All users running Composer versions 2.0 through 2.2.26 and 2.3 through 2.9.5 are potentially vulnerable. The vulnerabilities are patched in:
- Composer 2.9.6 (mainline)
- Composer 2.2.27 (2.2 LTS)
You do not need to use Perforce in your projects to be at risk from CVE-2026-40261. Simply running composer install or composer update on a dev-version dependency sourced from a malicious repository is enough to trigger it.
How to Fix It: Update Composer Now
Run the following command immediately to update your Composer installation:
composer.phar self-update
This will pull the latest stable release (2.9.6) or, if you’re on the LTS track, update to 2.2.27. Verify the update with composer --version.

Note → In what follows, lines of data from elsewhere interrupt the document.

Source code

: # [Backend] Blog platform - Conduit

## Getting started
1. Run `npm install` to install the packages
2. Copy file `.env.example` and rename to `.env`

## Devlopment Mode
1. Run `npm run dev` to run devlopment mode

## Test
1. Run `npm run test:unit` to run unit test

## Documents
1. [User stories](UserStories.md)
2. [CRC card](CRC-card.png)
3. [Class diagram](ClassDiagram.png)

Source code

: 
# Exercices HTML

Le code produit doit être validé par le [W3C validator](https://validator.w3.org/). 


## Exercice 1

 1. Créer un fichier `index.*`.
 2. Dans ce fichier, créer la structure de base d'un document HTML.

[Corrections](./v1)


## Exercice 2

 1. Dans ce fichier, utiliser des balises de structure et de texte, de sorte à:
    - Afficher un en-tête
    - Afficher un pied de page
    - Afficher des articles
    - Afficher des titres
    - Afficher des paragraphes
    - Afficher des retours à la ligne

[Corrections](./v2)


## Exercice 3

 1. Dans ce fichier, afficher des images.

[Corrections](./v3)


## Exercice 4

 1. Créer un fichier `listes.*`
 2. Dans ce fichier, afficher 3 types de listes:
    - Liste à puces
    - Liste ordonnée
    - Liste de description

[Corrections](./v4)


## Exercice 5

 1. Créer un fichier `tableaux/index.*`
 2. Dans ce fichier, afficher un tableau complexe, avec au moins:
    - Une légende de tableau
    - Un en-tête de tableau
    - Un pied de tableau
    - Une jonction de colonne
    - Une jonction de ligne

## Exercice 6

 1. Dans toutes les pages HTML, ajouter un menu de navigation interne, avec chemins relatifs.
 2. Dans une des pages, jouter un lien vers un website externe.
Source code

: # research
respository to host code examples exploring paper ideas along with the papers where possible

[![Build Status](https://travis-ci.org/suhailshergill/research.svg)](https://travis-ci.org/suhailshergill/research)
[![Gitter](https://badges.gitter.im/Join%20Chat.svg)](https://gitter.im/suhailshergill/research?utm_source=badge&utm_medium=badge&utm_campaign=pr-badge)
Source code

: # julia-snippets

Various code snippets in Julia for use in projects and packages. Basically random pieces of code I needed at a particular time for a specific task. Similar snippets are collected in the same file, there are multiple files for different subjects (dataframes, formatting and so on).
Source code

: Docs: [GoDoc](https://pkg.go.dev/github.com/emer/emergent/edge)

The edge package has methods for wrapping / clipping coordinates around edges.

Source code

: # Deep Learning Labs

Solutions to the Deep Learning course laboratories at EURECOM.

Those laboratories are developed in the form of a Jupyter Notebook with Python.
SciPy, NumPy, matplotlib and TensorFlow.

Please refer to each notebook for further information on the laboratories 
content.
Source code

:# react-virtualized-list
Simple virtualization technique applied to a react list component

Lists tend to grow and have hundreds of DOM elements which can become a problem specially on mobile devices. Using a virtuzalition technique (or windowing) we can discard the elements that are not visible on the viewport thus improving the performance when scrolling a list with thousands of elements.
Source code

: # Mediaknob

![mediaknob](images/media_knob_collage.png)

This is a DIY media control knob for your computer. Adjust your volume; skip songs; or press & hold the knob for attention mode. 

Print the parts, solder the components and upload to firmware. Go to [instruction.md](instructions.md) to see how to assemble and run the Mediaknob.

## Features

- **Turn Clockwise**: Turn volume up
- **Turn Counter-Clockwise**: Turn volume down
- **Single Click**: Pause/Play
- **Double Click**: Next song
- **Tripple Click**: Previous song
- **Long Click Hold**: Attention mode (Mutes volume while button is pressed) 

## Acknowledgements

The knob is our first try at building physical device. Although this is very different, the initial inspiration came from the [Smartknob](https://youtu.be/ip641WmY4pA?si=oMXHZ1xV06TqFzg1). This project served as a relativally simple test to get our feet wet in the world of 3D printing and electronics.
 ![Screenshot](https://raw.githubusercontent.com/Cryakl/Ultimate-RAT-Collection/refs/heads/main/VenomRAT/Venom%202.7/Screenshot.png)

Workarounds If You Cannot Update Immediately
If an immediate update is not possible, apply these mitigations based on which CVE poses the greatest risk in your environment:
For CVE-2026-40261: Avoid installing dependencies from source by using the --prefer-dist flag or setting preferred-install: dist in your Composer configuration. Restrict your repositories to trusted sources only.
For CVE-2026-40176: Carefully inspect any composer.json file before running Composer commands on it. Verify that all Perforce-related fields.s port, user, client contain only expected, legitimate values. Never run Composer on projects obtained from unknown or untrusted sources.
The Composer security team proactively scanned Packagist.org and found no evidence of exploitation attempts using malicious Perforce metadata. As a preventive measure, publication of Perforce source metadata on Packagist.org has been turned off since April 10th, 2026.
Similarly, a scan of Private Packagist found no exploitation attempts. The Perforce VCS driver has been disabled on Private Packagist since April 10th, 2026. Private Packagist Self-Hosted customers should watch for an upcoming release announcement that includes verification steps to ensure no malicious metadata is present in their installation.
Why This Matters for PHP Developers
Command injection vulnerabilities in package managers are particularly dangerous because they sit at the intersection of developer trust and automated tooling. Developers routinely run composer install as part of CI/CD pipelines, onboarding scripts, and local workflows, often without scrutinizing every repository or package source.
A supply chain attack exploiting CVE-2026-40261 requires minimal effort from an attacker and can silently compromise developer machines, CI runners, and the production build environment.
The Composer team acted responsibly by coordinating disclosure, issuing fixes simultaneously across both supported release branches, and proactively turning off the vulnerable feature on hosted package platforms before public announcement.
Frequently Asked Questions
Q1: Do I need Perforce installed to be vulnerable? No Composer attempts to execute the constructed shell commands regardless of whether Perforce is installed on your system.
Q2: Can these vulnerabilities be triggered through a dependency’s composer.json? CVE-2026-40176 cannot be exploited, but CVE-2026-40261 can be exploited through malicious package metadata served by any compromised or untrusted Composer repository.
Q3: What is the fastest way to patch these vulnerabilities? Run composer.phar self-update immediately to upgrade to version 2.9.6 (mainline) or 2.2.27 (LTS).
Q4: Has either vulnerability been actively exploited in the wild? As of the disclosure date, the Composer team has confirmed no known exploitation of either CVE before publication.